Marie-Helene Bertino Recommends...

“I recommend taking advice with a grain of low-sodium salt (better for your heart), and being suspicious of anyone who makes writing seem too easy, too hard, or too sexy. The reality is usually in the boring, nougat middle. Done correctly, writing looks like a person staring at a table.
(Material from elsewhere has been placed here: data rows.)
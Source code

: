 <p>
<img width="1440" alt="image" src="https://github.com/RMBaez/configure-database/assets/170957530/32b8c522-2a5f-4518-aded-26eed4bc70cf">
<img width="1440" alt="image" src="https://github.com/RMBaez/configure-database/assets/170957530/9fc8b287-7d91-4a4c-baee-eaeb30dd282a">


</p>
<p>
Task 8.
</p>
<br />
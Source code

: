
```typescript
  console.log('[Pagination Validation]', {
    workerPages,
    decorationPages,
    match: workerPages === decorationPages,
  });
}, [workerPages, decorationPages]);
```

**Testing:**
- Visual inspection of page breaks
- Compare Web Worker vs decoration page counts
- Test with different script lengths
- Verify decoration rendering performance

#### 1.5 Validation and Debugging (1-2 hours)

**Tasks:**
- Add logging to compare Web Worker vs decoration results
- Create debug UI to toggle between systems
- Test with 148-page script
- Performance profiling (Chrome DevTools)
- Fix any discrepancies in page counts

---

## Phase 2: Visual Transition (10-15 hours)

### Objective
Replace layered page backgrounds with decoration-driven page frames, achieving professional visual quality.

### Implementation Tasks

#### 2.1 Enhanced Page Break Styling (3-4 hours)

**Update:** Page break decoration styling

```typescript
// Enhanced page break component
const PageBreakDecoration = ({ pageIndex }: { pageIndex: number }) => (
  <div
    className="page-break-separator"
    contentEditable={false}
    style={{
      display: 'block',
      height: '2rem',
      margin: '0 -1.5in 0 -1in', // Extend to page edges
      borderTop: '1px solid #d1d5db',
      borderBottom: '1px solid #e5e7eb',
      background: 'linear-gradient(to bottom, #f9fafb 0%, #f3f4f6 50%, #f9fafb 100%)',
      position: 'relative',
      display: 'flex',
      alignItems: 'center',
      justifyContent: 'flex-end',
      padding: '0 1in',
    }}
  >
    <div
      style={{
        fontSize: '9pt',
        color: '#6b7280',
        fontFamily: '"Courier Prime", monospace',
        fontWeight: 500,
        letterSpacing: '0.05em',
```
Many instructors advise to ‘sit in the chair’ each day. Remember the ‘chair’ can be the commuter train or the washing machine as your kid’s clothes dry. Or a doorpost you’re leaning against in the break room, smoking a Marlboro Light while counting tips, which is how I thought of the superheroes in my story ‘Great, Wondrous.’ In hindsight, I guess that was pretty sexy. I recommend rereading a work you think is perfect. I recommend going outside. I recommend going easy on yourself. Everyone worth their (low-sodium) salt has days when they think they’re doing it wrong. Please remember there are as many different ways to be a writer as there are writers.”
—Marie-Helene Bertino, author of 2 A.M. at the Cat’s Pajamas (Crown, 2014)

Photo credit: Ted Dodson

Comments

good advice

There are plenty of days I spend staring at my computer screen and have no idea what to write or spend half an hour working on one sentence.

A Forest

Writers look like a great, dark forest to the outsider, until he gets behind the treeline. Then we are oaks, beech, ash, pine, holly, ivy, nettles, grass, dandelions, maples, thorns, wildflowers, and, yes, even poison sumac. Our own danger, though, is seeing ourselves as a forest.